I've always loved her even though I often wondered if she loved me.  But, now, I'm starting to find ways to see beneath the things she says and does to see that she probably loves me too.  I'm grasping those little revelations and holding onto them with all my might! And, I'm trying to cherish every moment I have with her, even though those moments can be hard. I love my mommy!

Friday, February 26, 2016

Lucky Lettuce

Our brown thumbs just might be turning green....maybe!  Or, we just got lucky!  We have somehow managed to grow lettuce!  We're not the best at gardening and we've never had any luck with lettuce...until now!  Every time we planted lettuce in the past, nothing came up.  This time, it's not only coming up, it seems to be thriving!  We had a salad for dinner from OUR garden!

Here's our harvest for the evening...


We even had some beet greens that we picked and added to it.  We were going to try adding some radish greens as I read that they're even more nutritious than the radishes themselves.  But, they were spiny and it turns out it's best to use young, non spiny leaves.  So, we'll try that another time.

The lettuce is growing so fast that we're going to need to eat a lot of salad in the near future!


For anyone who's following along about my mom...here's the latest...

She passed her driving test.  Sigh!  But, I've heard it's common for that to happen and that it may not be until a person gets lost, in an accident, or has a scare that they're willing to stop driving.  A doctor needs to sign off on it for her to keep her license.  She was able to get a doctor to extend it for six weeks but she'll need further evaluation by a gerontology doctor to see if she can keep her license.  That appointment is scheduled for mid-March.  That's good news because she may willingly go to that doctor appointment now.  Before this, we weren't quite sure how we were going to get her there as she has been very adamant about not needing to go.  I just hope the doctor sees what we see...that it's not safe for her to drive now.

Tuesday, February 23, 2016

Thank You!

I want to thank everyone who took the time to read my last post.  Especially to all those who took the time to leave such thoughtful, caring, and supportive comments!  You've helped me so much!  I've learned a lot and found out that many of us are going through or have gone through very similar situations.  I feel like I'm in a totally different place mentally and emotionally because of all of you!

I really struggled with whether or not to post last week about what I was dealing with.  I had no idea if anybody would be interested or or if I'd even hear from anyone.  It turns out that I didn't need to worry.  In fact, the response was amazing!  I'm stunned by how many people I've heard from and at how long and thoughtful the comments are.  I not only received comments on my blog and my Facebook post but I also through private messages on Facebook, emails, texts, phone calls, and people at my stitch group gathering who talked with me about it.  I've learned a lot and I feel more connected and supported more than ever before.  It's incredible!
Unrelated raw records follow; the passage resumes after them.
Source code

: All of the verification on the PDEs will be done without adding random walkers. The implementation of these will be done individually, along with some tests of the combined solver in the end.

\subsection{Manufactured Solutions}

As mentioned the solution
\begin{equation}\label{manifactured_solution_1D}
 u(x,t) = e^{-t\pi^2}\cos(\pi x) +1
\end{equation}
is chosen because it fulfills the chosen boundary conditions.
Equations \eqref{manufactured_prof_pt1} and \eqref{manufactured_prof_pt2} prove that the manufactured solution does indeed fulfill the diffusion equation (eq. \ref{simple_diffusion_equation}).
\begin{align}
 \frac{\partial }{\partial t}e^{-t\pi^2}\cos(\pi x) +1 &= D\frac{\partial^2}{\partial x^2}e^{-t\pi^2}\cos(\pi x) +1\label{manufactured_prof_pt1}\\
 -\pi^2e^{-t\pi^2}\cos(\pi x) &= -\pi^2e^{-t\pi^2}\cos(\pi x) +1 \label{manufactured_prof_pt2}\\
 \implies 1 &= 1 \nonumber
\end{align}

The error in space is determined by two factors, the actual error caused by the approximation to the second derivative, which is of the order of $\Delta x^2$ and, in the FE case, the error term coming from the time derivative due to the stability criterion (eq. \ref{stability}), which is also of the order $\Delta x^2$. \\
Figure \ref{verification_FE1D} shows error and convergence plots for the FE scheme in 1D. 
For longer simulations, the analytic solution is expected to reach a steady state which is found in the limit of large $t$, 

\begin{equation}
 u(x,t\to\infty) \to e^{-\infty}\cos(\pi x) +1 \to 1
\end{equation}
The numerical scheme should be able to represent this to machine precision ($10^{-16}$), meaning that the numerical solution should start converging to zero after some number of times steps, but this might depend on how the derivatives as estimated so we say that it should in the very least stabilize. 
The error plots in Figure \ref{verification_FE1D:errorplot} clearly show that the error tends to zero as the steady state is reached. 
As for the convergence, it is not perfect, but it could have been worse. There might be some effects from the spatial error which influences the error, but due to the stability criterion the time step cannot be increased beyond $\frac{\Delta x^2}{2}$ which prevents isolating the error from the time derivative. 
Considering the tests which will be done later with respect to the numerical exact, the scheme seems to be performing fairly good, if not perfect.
It really lifted me up to have so many people tell me that they saw me as a positive, caring, and good person.  And, that they were surprised at what I'd been through as a child.  Hearing that others look at me in such a positive light helps to melt away some of that pain and slow down all those memories that tend to replay over and over in my head.  Thank you...thank you...thank you!

One thing I love the most about what's come from posting about my situation is how others are now feeling like they're not alone.  And, how many of us are now supporting one another through this chapter of our lives.  It really is surprising how many people had similar situations growing up and at how many are going through similar things to what I am now.  It's so much better going through these things together!  We will get through this!

One of the comments that touched me the most was a message on Facebook.  Her mother was unkind when this person was growing up and her mom only continues to get worse.  My post moved her to tears and she thanked me for putting into words what she'd felt her whole life.  Wow!  That's powerful!  I had no idea that my post could have done that but I'm so grateful that it did.

Again, thank you all so much for your love and support!  It means more than words can say!